● Aim of the task
With no images included, output each entry below exactly as it appears.

==== Records shown ====

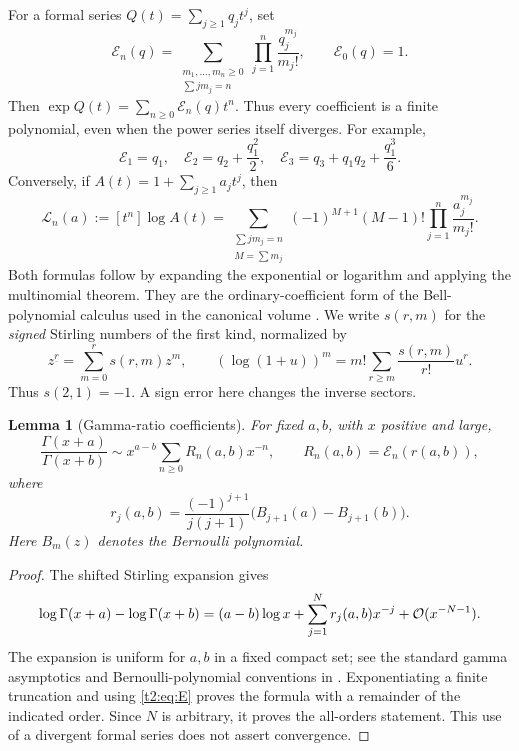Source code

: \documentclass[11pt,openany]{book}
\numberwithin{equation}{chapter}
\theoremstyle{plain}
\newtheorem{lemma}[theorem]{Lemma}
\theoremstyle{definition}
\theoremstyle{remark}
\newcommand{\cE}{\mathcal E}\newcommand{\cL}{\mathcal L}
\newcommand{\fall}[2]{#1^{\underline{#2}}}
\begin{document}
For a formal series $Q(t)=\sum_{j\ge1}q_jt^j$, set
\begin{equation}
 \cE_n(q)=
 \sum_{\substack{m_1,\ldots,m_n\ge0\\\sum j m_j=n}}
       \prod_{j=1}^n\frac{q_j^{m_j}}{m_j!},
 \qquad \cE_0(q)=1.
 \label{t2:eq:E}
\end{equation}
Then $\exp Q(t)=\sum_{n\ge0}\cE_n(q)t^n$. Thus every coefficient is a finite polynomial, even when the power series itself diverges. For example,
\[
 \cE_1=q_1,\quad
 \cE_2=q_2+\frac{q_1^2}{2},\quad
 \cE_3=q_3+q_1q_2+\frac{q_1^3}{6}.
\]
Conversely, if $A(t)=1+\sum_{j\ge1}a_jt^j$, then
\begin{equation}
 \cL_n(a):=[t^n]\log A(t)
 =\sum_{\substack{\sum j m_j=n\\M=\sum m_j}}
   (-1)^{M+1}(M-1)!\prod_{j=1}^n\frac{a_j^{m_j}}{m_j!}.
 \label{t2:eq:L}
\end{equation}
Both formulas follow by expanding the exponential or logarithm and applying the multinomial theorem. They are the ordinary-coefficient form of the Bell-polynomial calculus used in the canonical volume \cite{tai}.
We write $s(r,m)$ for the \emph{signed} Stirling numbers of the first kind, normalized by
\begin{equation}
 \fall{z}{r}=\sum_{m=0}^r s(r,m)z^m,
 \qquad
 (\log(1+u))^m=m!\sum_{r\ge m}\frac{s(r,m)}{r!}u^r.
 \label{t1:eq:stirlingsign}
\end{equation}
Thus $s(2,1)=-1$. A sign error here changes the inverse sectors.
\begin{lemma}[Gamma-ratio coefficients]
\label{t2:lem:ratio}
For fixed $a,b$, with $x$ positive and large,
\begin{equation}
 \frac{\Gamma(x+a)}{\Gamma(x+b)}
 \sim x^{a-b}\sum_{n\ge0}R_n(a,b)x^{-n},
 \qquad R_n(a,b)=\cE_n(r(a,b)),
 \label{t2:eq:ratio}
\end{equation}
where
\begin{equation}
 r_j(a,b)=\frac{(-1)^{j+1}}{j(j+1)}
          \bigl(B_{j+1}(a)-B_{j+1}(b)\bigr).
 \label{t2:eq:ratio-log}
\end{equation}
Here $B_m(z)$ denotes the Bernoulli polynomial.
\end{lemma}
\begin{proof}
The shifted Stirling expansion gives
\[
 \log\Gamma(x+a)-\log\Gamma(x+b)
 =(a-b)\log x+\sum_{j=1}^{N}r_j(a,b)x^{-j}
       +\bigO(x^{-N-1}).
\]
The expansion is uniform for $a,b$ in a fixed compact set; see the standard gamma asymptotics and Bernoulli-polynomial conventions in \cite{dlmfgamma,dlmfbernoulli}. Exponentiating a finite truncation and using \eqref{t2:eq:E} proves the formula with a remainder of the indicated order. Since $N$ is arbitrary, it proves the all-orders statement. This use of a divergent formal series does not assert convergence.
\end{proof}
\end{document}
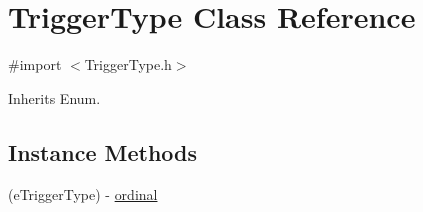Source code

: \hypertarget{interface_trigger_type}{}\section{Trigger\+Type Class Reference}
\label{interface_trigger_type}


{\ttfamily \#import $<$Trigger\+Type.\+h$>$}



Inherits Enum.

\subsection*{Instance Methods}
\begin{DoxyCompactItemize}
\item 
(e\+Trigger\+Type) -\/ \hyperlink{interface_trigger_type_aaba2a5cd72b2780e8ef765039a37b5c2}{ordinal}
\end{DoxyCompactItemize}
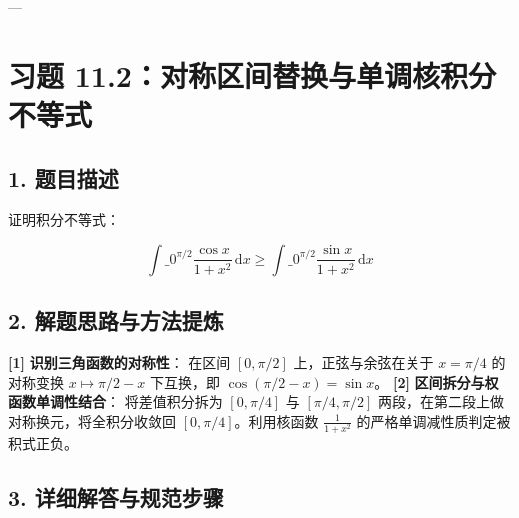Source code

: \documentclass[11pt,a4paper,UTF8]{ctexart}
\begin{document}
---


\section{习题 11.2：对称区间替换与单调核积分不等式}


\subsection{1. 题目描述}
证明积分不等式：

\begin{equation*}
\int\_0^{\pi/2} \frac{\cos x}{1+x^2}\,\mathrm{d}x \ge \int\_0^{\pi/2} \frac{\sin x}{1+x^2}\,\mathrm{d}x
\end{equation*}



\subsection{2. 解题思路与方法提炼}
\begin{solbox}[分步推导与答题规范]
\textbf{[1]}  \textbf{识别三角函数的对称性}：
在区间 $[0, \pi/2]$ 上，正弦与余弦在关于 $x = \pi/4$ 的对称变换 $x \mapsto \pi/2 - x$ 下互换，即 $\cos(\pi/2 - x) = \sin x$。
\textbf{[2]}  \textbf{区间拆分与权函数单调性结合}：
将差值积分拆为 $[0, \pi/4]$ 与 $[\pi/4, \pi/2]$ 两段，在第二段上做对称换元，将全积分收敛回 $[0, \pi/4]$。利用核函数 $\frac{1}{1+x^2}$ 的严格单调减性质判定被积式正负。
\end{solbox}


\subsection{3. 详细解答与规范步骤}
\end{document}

====

● Response to the exercise
Source code

: \documentclass[11pt,openany]{book}
\numberwithin{equation}{chapter}
\theoremstyle{plain}
\newtheorem{lemma}[theorem]{Lemma}
\theoremstyle{definition}
\theoremstyle{remark}
\newcommand{\cE}{\mathcal E}\newcommand{\cL}{\mathcal L}
\newcommand{\fall}[2]{#1^{\underline{#2}}}
\begin{document}
For a formal series $Q(t)=\sum_{j\ge1}q_jt^j$, set
\begin{equation}
 \cE_n(q)=
 \sum_{\substack{m_1,\ldots,m_n\ge0\\\sum j m_j=n}}
       \prod_{j=1}^n\frac{q_j^{m_j}}{m_j!},
 \qquad \cE_0(q)=1.
 \label{t2:eq:E}
\end{equation}
Then $\exp Q(t)=\sum_{n\ge0}\cE_n(q)t^n$. Thus every coefficient is a finite polynomial, even when the power series itself diverges. For example,
\[
 \cE_1=q_1,\quad
 \cE_2=q_2+\frac{q_1^2}{2},\quad
 \cE_3=q_3+q_1q_2+\frac{q_1^3}{6}.
\]
Conversely, if $A(t)=1+\sum_{j\ge1}a_jt^j$, then
\begin{equation}
 \cL_n(a):=[t^n]\log A(t)
 =\sum_{\substack{\sum j m_j=n\\M=\sum m_j}}
   (-1)^{M+1}(M-1)!\prod_{j=1}^n\frac{a_j^{m_j}}{m_j!}.
 \label{t2:eq:L}
\end{equation}
Both formulas follow by expanding the exponential or logarithm and applying the multinomial theorem. They are the ordinary-coefficient form of the Bell-polynomial calculus used in the canonical volume \cite{tai}.
We write $s(r,m)$ for the \emph{signed} Stirling numbers of the first kind, normalized by
\begin{equation}
 \fall{z}{r}=\sum_{m=0}^r s(r,m)z^m,
 \qquad
 (\log(1+u))^m=m!\sum_{r\ge m}\frac{s(r,m)}{r!}u^r.
 \label{t1:eq:stirlingsign}
\end{equation}
Thus $s(2,1)=-1$. A sign error here changes the inverse sectors.
\begin{lemma}[Gamma-ratio coefficients]
\label{t2:lem:ratio}
For fixed $a,b$, with $x$ positive and large,
\begin{equation}
 \frac{\Gamma(x+a)}{\Gamma(x+b)}
 \sim x^{a-b}\sum_{n\ge0}R_n(a,b)x^{-n},
 \qquad R_n(a,b)=\cE_n(r(a,b)),
 \label{t2:eq:ratio}
\end{equation}
where
\begin{equation}
 r_j(a,b)=\frac{(-1)^{j+1}}{j(j+1)}
          \bigl(B_{j+1}(a)-B_{j+1}(b)\bigr).
 \label{t2:eq:ratio-log}
\end{equation}
Here $B_m(z)$ denotes the Bernoulli polynomial.
\end{lemma}
\begin{proof}
The shifted Stirling expansion gives
\[
 \log\Gamma(x+a)-\log\Gamma(x+b)
 =(a-b)\log x+\sum_{j=1}^{N}r_j(a,b)x^{-j}
       +\bigO(x^{-N-1}).
\]
The expansion is uniform for $a,b$ in a fixed compact set; see the standard gamma asymptotics and Bernoulli-polynomial conventions in \cite{dlmfgamma,dlmfbernoulli}. Exponentiating a finite truncation and using \eqref{t2:eq:E} proves the formula with a remainder of the indicated order. Since $N$ is arbitrary, it proves the all-orders statement. This use of a divergent formal series does not assert convergence.
\end{proof}
\end{document}
Source code

: \hypertarget{interface_trigger_type}{}\section{Trigger\+Type Class Reference}
\label{interface_trigger_type}


{\ttfamily \#import $<$Trigger\+Type.\+h$>$}



Inherits Enum.

\subsection*{Instance Methods}
\begin{DoxyCompactItemize}
\item 
(e\+Trigger\+Type) -\/ \hyperlink{interface_trigger_type_aaba2a5cd72b2780e8ef765039a37b5c2}{ordinal}
\end{DoxyCompactItemize}
Source code

: \documentclass[11pt,a4paper,UTF8]{ctexart}
\begin{document}
---


\section{习题 11.2：对称区间替换与单调核积分不等式}


\subsection{1. 题目描述}
证明积分不等式：

\begin{equation*}
\int\_0^{\pi/2} \frac{\cos x}{1+x^2}\,\mathrm{d}x \ge \int\_0^{\pi/2} \frac{\sin x}{1+x^2}\,\mathrm{d}x
\end{equation*}



\subsection{2. 解题思路与方法提炼}
\begin{solbox}[分步推导与答题规范]
\textbf{[1]}  \textbf{识别三角函数的对称性}：
在区间 $[0, \pi/2]$ 上，正弦与余弦在关于 $x = \pi/4$ 的对称变换 $x \mapsto \pi/2 - x$ 下互换，即 $\cos(\pi/2 - x) = \sin x$。
\textbf{[2]}  \textbf{区间拆分与权函数单调性结合}：
将差值积分拆为 $[0, \pi/4]$ 与 $[\pi/4, \pi/2]$ 两段，在第二段上做对称换元，将全积分收敛回 $[0, \pi/4]$。利用核函数 $\frac{1}{1+x^2}$ 的严格单调减性质判定被积式正负。
\end{solbox}


\subsection{3. 详细解答与规范步骤}
\end{document}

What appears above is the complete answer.